• _Assignment_: Match the word "http". Return each line of the data below where it appears.

Plain-text document sources:
● ● ●
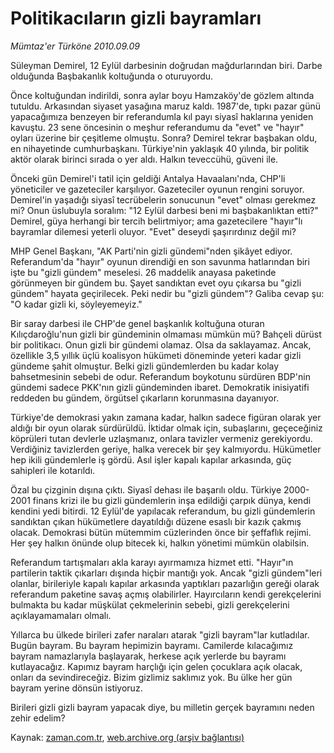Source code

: # Politikacıların gizli bayramları

*Mümtaz'er Türköne 2010.09.09*

<td class="columnist-detail">
<p>Süleyman Demirel, 12 Eylül darbesinin doğrudan mağdurlarından biri. Darbe olduğunda Başbakanlık koltuğunda o oturuyordu.</p>
<p>
<div id="haberMetinDiv">
<p>Önce koltuğundan indirildi, sonra aylar boyu Hamzaköy'de gözlem altında tutuldu. Arkasından siyaset yasağına maruz kaldı. 1987'de, tıpkı pazar günü yapacağımıza benzeyen bir referandumla kıl payı siyasî haklarına yeniden kavuştu. 23 sene öncesinin o meşhur referandumu da "evet" ve "hayır" oyları üzerine bir çeşitleme olmuştu. Sonra? Demirel tekrar başbakan oldu, en nihayetinde cumhurbaşkanı. Türkiye'nin yaklaşık 40 yılında, bir politik aktör olarak birinci sırada o yer aldı. Halkın teveccühü, güveni ile.
<p>Önceki gün Demirel'i tatil için geldiği Antalya Havaalanı'nda, CHP'li yöneticiler ve gazeteciler karşılıyor. Gazeteciler oyunun rengini soruyor. Demirel'in yaşadığı siyasî tecrübelerin sonucunun "evet" olması gerekmez mi? Onun üslubuyla soralım: "12 Eylül darbesi beni mi başbakanlıktan etti?" Demirel, güya herhangi bir tercih belirtmiyor; ama gazetecilere "hayır"lı bayramlar dilemesi yeterli oluyor. "Evet" deseydi şaşırırdınız değil mi?
<p>MHP Genel Başkanı, "AK Parti'nin gizli gündemi"nden şikâyet ediyor. Referandum'da "hayır" oyunun direndiği en son savunma hatlarından biri işte bu "gizli gündem" meselesi. 26 maddelik anayasa paketinde görünmeyen bir gündem bu. Şayet sandıktan evet oyu çıkarsa bu "gizli gündem" hayata geçirilecek. Peki nedir bu "gizli gündem"? Galiba cevap şu: "O kadar gizli ki, söyleyemeyiz."
<p>Bir saray darbesi ile CHP'de genel başkanlık koltuğuna oturan Kılıçdaroğlu'nun gizli bir gündeminin olmaması mümkün mü? Bahçeli dürüst bir politikacı. Onun gizli bir gündemi olamaz. Olsa da saklayamaz. Ancak, özellikle 3,5 yıllık üçlü koalisyon hükümeti döneminde yeteri kadar gizli gündeme şahit olmuştur. Belki gizli gündemlerden bu kadar kolay bahsetmesinin sebebi de odur. Referandum boykotunu sürdüren BDP'nin gündemi sadece PKK'nın gizli gündeminden ibaret. Demokratik inisiyatifi reddeden bu gündem, örgütsel çıkarların korunmasına dayanıyor.
<p>Türkiye'de demokrasi yakın zamana kadar, halkın sadece figüran olarak yer aldığı bir oyun olarak sürdürüldü. İktidar olmak için, subaşlarını, geçeceğiniz köprüleri tutan devlerle uzlaşmanız, onlara tavizler vermeniz gerekiyordu. Verdiğiniz tavizlerden geriye, halka verecek bir şey kalmıyordu. Hükümetler hep ikili gündemlerle iş gördü. Asıl işler kapalı kapılar arkasında, güç sahipleri ile kotarıldı.
<p>Özal bu çizginin dışına çıktı. Siyasî dehası ile başarılı oldu. Türkiye 2000-2001 finans krizi ile bu gizli gündemlerin inşa edildiği çarpık dünya, kendi kendini yedi bitirdi. 12 Eylül'de yapılacak referandum, bu gizli gündemlerin sandıktan çıkan hükümetlere dayatıldığı düzene esaslı bir kazık çakmış olacak. Demokrasi bütün mütemmim cüzlerinden önce bir şeffaflık rejimi. Her şey halkın önünde olup bitecek ki, halkın yönetimi mümkün olabilsin.
<p>Referandum tartışmaları akla karayı ayırmamıza hizmet etti. "Hayır"ın partilerin taktik çıkarları dışında hiçbir mantığı yok. Ancak "gizli gündem"leri olanlar, birileriyle kapalı kapılar arkasında yaptıkları pazarlığın gereği olarak referandum paketine savaş açmış olabilirler. Hayırcıların kendi gerekçelerini bulmakta bu kadar müşkülat çekmelerinin sebebi, gizli gerekçelerini açıklayamamaları olmalı.
<p>Yıllarca bu ülkede birileri zafer naraları atarak "gizli bayram"lar kutladılar. Bugün bayram. Bu bayram hepimizin bayramı. Camilerde kılacağımız bayram namazlarıyla başlayarak, herkese açık yerlerde bu bayramı kutlayacağız. Kapımız bayram harçlığı için gelen çocuklara açık olacak, onları da sevindireceğiz. Bizim gizlimiz saklımız yok. Bu ülke her gün bayram yerine dönsün istiyoruz.
<p>Birileri gizli gizli bayram yapacak diye, bu milletin gerçek bayramını neden zehir edelim?</p></p></p></p></p></p></p></p></p></div>
</p>
<a href="http://web.archive.org/web/20110105044656/mailto:m.turkone@zaman.com.tr">
</a></td>

Kaynak: [zaman.com.tr](http://zaman.com.tr/yazar.do?yazino=1025586), [web.archive.org (arşiv bağlantısı)](http://web.archive.org/web/20110105044656/http://www.zaman.com.tr/yazar.do?yazino=1025586)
● ● ●
• _Solution to the exercise_:
<a href="http://web.archive.org/web/20110105044656/mailto:m.turkone@zaman.com.tr">
Kaynak: [zaman.com.tr](http://zaman.com.tr/yazar.do?yazino=1025586), [web.archive.org (arşiv bağlantısı)](http://web.archive.org/web/20110105044656/http://www.zaman.com.tr/yazar.do?yazino=1025586)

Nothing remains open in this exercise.